Lunedì 29 Agosto 2011, 18:11 in Geopolitica, Italia di

eni_libia.jpg

Qualcuno osserva come il titolo ENI stia mostrando ottime performances, deducendone che l'Italia è ancora in pole position per il petrolio libico.

Chissà, può essere. In fin dei conti abbiamo fatto i bravi e ci siamo messi come sempre dalla parte del più forte, qualche ricompensa dovremmo averla.

Però, se quel che ci preoccupa è la disponibilità di greggio per il Belpaese, non credo che per noi ci sia molto da festeggiare. E' ovvio che gli azionisti ENI stappino champagne: l'azienda passerà il suo share da un miserrimo 12% a... chissà quanto, il 70%, l'80%, tutto è possibile quando si va e si acchiappa a piacimento con la firmetta di un governo puppet. (Qui tutta la questione share, ovvero il motivo essenziale della guerra in Libia a mio avviso).

Capiamo così, che se anche l'output libico verso l'Italia si dovesse dimezzare, il ricavo ENI sarà comunque quadruplicato rispetto ad oggi. E questo includendo anche le eventuali maggiori spese per la sicurezza, i contractors o (più comodo) le nostre forze armate come accadeva a Nassirya.

Il Paese avrà meno petrolio rispetto a prima, questo è indiscutibile.

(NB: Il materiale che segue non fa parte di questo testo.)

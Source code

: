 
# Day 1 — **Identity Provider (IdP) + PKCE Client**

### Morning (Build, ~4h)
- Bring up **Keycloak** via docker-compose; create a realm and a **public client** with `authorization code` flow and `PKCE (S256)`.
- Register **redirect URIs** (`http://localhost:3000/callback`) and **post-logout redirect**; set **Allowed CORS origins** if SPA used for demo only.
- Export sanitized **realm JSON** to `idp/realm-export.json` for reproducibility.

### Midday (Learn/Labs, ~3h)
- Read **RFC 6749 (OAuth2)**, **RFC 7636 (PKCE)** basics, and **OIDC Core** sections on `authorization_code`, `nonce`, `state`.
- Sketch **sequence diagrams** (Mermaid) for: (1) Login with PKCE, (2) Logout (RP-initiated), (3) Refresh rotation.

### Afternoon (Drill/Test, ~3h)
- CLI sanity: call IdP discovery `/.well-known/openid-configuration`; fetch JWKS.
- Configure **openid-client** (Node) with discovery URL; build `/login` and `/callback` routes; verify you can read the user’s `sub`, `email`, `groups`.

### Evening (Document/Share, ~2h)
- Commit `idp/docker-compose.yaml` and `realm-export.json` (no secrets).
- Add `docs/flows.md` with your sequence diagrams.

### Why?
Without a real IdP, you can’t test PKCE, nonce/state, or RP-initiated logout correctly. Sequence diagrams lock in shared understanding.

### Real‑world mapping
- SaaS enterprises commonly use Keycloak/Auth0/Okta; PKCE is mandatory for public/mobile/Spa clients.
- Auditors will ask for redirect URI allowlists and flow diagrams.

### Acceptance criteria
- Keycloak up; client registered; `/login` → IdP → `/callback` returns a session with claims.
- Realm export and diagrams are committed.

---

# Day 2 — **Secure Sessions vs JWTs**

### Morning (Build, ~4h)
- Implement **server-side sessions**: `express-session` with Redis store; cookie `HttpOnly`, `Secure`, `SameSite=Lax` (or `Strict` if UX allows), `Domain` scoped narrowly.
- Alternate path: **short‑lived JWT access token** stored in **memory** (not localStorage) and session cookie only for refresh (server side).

Ma l'ENI guadagnerà di più, e con lei tutte le altre compagnie. Incluse quelle che in Libia non erano per nulla ben viste finora.

6
6 commenti
6
30 Ago 2011
alle 10:12

classe

Ciao Debora,

segnalo che nell'articolo sul Fatto i link ai cablo sono tutti rotti.

5
29 Ago 2011
alle 23:04

medo

LIBIA, ENI : "PRODURREMO COME PRIMA TRA 6-18 MESI"

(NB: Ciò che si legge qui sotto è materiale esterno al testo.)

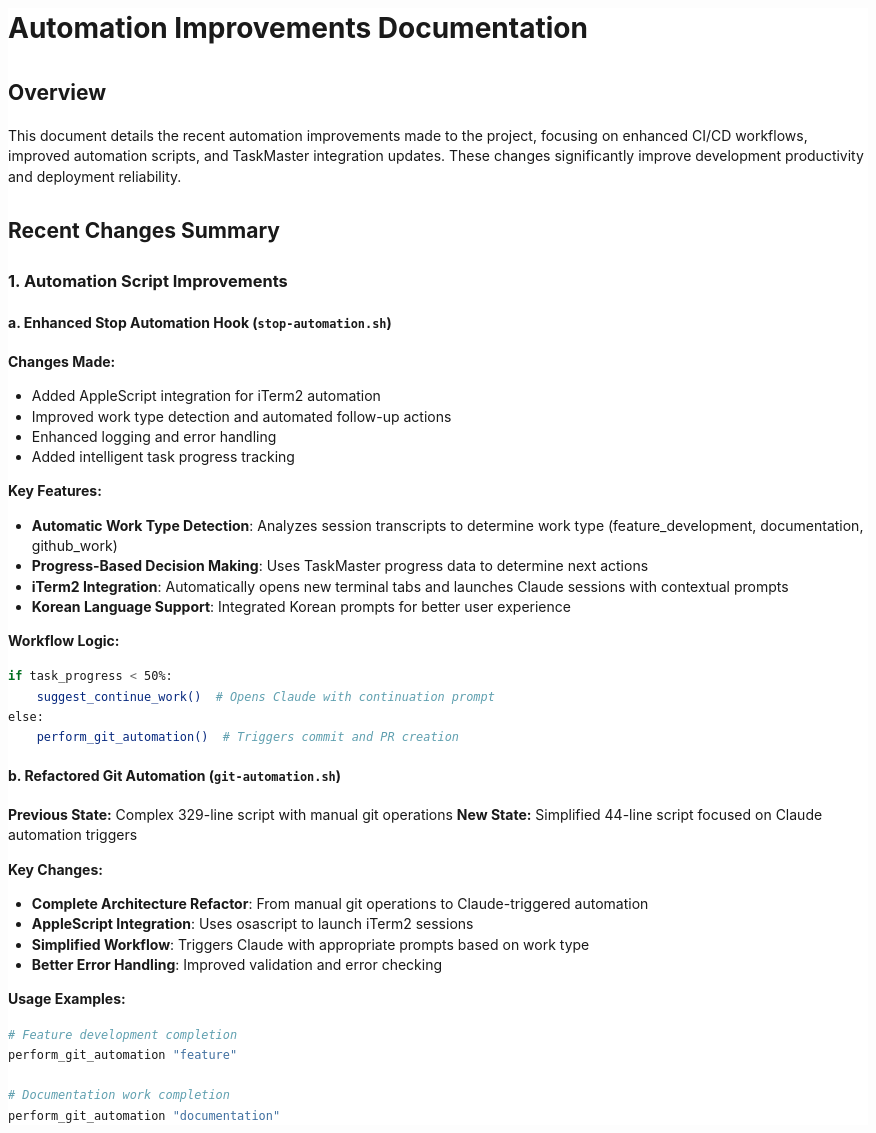 # Automation Improvements Documentation

## Overview

This document details the recent automation improvements made to the project, focusing on enhanced CI/CD workflows, improved automation scripts, and TaskMaster integration updates. These changes significantly improve development productivity and deployment reliability.

## Recent Changes Summary

### 1. Automation Script Improvements

#### a. Enhanced Stop Automation Hook (`stop-automation.sh`)
**Changes Made:**
- Added AppleScript integration for iTerm2 automation
- Improved work type detection and automated follow-up actions
- Enhanced logging and error handling
- Added intelligent task progress tracking

**Key Features:**
- **Automatic Work Type Detection**: Analyzes session transcripts to determine work type (feature_development, documentation, github_work)
- **Progress-Based Decision Making**: Uses TaskMaster progress data to determine next actions
- **iTerm2 Integration**: Automatically opens new terminal tabs and launches Claude sessions with contextual prompts
- **Korean Language Support**: Integrated Korean prompts for better user experience

**Workflow Logic:**
```bash
if task_progress < 50%:
    suggest_continue_work()  # Opens Claude with continuation prompt
else:
    perform_git_automation()  # Triggers commit and PR creation
```

#### b. Refactored Git Automation (`git-automation.sh`)
**Previous State:** Complex 329-line script with manual git operations
**New State:** Simplified 44-line script focused on Claude automation triggers

**Key Changes:**
- **Complete Architecture Refactor**: From manual git operations to Claude-triggered automation
- **AppleScript Integration**: Uses osascript to launch iTerm2 sessions
- **Simplified Workflow**: Triggers Claude with appropriate prompts based on work type
- **Better Error Handling**: Improved validation and error checking

**Usage Examples:**
```bash
# Feature development completion
perform_git_automation "feature"

# Documentation work completion  
perform_git_automation "documentation"
```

dichiara (ma solo sulla stampa francese) che ci vorranno tra 6 e 18 mesi per produrre "come prima" in Libia. Forse. Alla Borsa Italiana è bastato che Scaroni andasse a fare un giretto e firmare un accordo perchè il titolo salisse. Invece di certezze non mi pare ce ne sia nemmeno mezza.

Link: ...lemonde.fr/afrique/article/2011/08/29/le-groupe-petrolier-italien-eni-va-reprendre-ses-activites-en-libye_1565075_3212.html#ens_id=1481986

4
29 Ago 2011
alle 22:50

Mauro

Decrescita!

3
29 Ago 2011
alle 21:41

medo

ot: PENURIA MEDICINALI... IN FRANCIA

Un mercato "just in time", la chiusura progressiva di gran parte delle imprese medio-piccole del settore ed i costi delle materie prime alle stelle, tra cui farmacologicamente l'importantissimo petrolio, stanno causando ripetute e preoccupanti assenze di medicine in farmacie e magazzini. Il governo non sa che pesci pigliare.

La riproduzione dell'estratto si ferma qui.